● What is expected: How many of the lines below have the word "vezes" in them? The answer is that number and nothing more.

[Stored data entries]
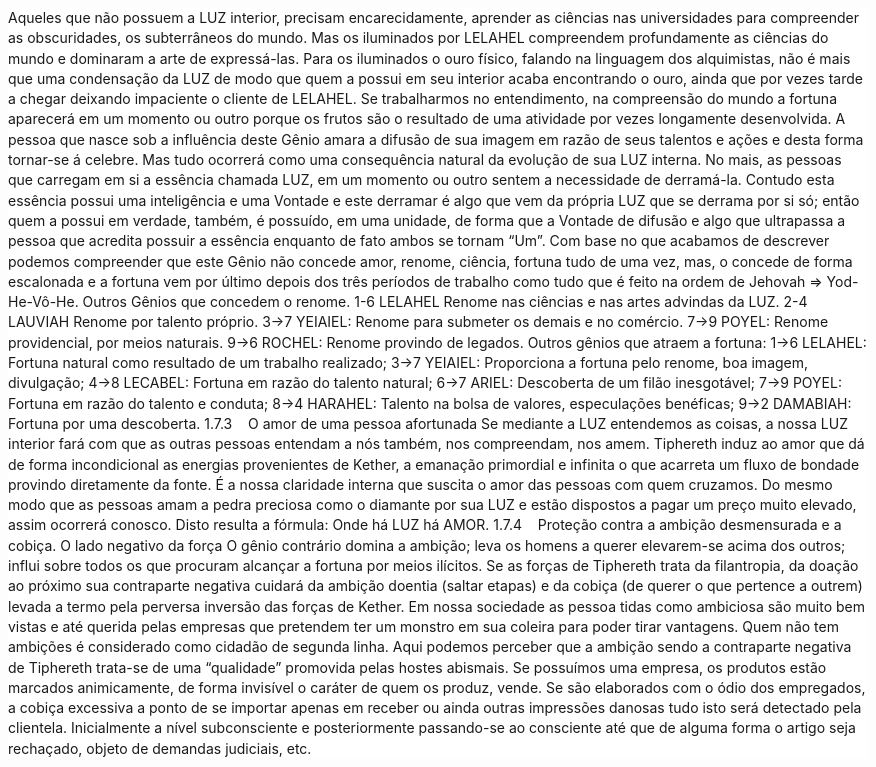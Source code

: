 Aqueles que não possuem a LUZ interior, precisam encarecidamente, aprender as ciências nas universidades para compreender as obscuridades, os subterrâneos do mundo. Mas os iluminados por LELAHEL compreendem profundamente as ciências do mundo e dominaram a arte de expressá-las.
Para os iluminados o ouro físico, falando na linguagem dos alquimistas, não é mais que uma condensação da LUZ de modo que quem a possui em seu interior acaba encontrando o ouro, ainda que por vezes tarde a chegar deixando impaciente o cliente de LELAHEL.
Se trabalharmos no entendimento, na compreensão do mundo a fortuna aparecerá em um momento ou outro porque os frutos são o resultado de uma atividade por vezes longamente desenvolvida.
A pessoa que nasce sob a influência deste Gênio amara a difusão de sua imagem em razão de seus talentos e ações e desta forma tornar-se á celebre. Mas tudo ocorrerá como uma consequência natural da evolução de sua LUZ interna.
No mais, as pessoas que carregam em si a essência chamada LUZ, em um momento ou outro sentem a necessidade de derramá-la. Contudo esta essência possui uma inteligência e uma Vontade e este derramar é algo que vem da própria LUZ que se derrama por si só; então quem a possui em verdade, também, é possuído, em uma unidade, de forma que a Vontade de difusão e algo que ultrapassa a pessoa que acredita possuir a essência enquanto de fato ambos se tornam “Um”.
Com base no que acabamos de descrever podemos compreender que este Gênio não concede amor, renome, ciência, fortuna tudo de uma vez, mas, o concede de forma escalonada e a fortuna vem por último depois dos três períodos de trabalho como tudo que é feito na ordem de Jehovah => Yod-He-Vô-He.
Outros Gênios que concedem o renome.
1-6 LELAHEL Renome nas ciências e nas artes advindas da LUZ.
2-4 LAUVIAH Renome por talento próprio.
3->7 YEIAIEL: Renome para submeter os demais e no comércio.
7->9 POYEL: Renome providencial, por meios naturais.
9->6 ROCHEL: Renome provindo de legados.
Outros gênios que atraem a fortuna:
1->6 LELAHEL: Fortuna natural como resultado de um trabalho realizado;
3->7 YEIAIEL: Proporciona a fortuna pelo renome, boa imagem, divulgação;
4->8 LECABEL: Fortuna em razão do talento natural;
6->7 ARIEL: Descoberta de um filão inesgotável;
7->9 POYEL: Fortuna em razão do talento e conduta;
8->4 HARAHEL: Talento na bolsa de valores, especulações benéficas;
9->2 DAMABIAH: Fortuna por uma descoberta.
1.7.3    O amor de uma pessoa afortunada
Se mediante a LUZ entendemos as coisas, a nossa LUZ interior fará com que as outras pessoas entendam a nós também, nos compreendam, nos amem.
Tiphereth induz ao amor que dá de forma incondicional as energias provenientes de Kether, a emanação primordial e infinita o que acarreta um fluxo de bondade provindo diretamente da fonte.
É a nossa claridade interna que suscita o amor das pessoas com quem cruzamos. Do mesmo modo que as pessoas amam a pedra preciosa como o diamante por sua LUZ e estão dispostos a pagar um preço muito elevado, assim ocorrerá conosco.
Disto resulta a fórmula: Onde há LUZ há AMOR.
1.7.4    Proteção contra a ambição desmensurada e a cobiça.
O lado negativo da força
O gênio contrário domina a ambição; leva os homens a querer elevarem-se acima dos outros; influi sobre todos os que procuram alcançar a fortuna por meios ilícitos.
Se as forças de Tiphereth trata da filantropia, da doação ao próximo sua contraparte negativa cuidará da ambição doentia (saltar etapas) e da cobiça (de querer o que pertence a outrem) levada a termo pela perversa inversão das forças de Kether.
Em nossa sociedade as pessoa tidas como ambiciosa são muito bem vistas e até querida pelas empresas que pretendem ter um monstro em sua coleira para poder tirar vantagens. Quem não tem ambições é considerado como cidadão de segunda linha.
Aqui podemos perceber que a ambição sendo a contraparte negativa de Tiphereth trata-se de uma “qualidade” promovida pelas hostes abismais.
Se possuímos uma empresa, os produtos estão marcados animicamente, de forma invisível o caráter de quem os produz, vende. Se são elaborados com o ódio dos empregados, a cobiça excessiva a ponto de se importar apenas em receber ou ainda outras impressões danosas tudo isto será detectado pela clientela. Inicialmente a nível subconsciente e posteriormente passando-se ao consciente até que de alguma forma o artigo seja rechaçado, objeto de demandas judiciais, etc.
* * *
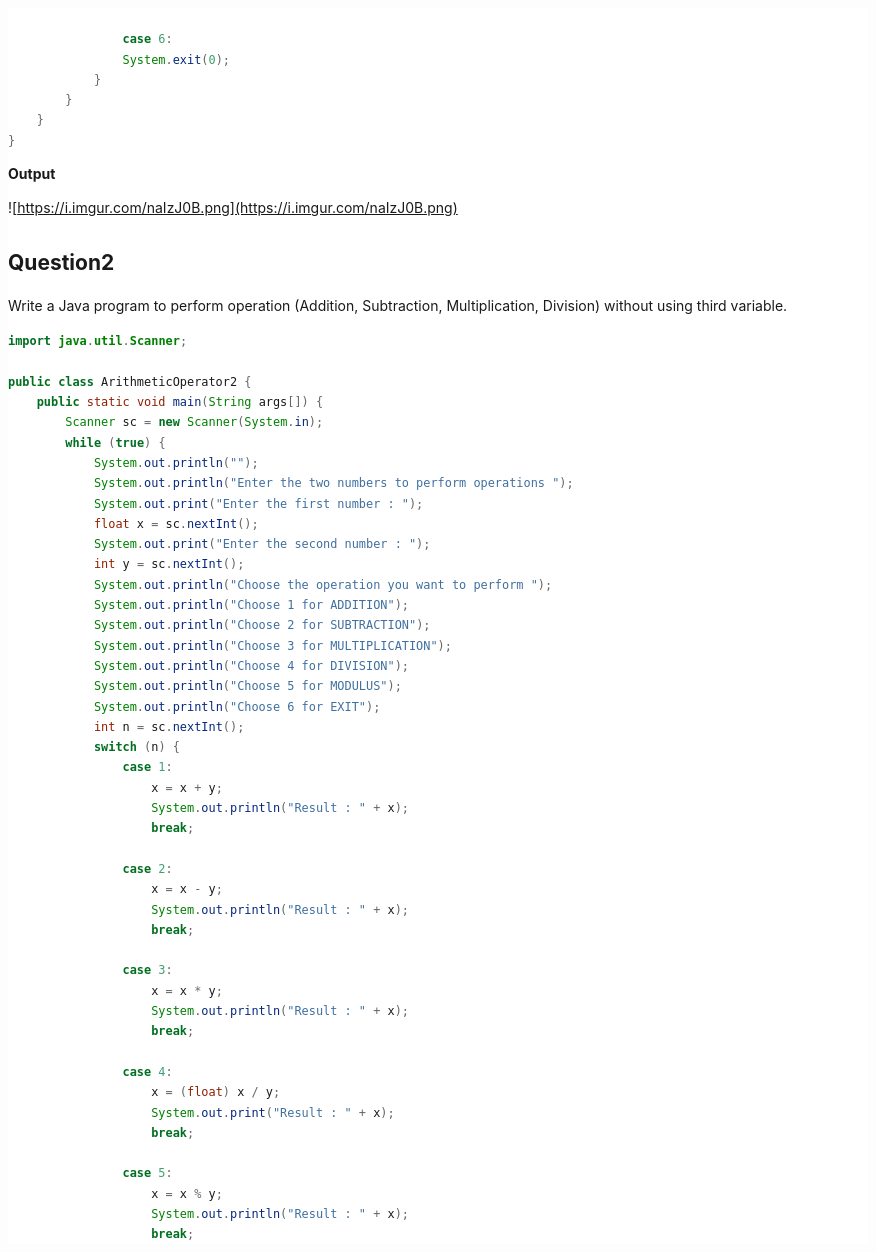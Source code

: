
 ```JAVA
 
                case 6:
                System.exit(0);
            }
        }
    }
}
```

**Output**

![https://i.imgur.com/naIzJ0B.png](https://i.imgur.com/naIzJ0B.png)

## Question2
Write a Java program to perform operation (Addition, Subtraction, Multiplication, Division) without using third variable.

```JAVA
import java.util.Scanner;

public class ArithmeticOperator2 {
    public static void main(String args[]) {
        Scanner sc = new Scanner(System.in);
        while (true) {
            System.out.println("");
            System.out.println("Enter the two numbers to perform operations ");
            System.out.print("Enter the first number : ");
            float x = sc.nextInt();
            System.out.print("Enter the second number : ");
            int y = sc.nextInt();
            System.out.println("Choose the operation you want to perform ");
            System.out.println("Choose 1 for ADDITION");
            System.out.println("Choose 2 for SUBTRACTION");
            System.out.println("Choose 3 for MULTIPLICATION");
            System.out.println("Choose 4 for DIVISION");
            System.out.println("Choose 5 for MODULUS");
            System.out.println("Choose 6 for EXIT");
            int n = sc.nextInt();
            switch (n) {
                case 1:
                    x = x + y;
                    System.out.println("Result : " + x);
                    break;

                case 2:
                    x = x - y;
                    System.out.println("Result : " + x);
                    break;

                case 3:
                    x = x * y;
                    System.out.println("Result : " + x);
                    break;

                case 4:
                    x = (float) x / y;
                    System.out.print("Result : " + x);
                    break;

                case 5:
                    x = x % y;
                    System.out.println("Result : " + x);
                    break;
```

● Task output: 2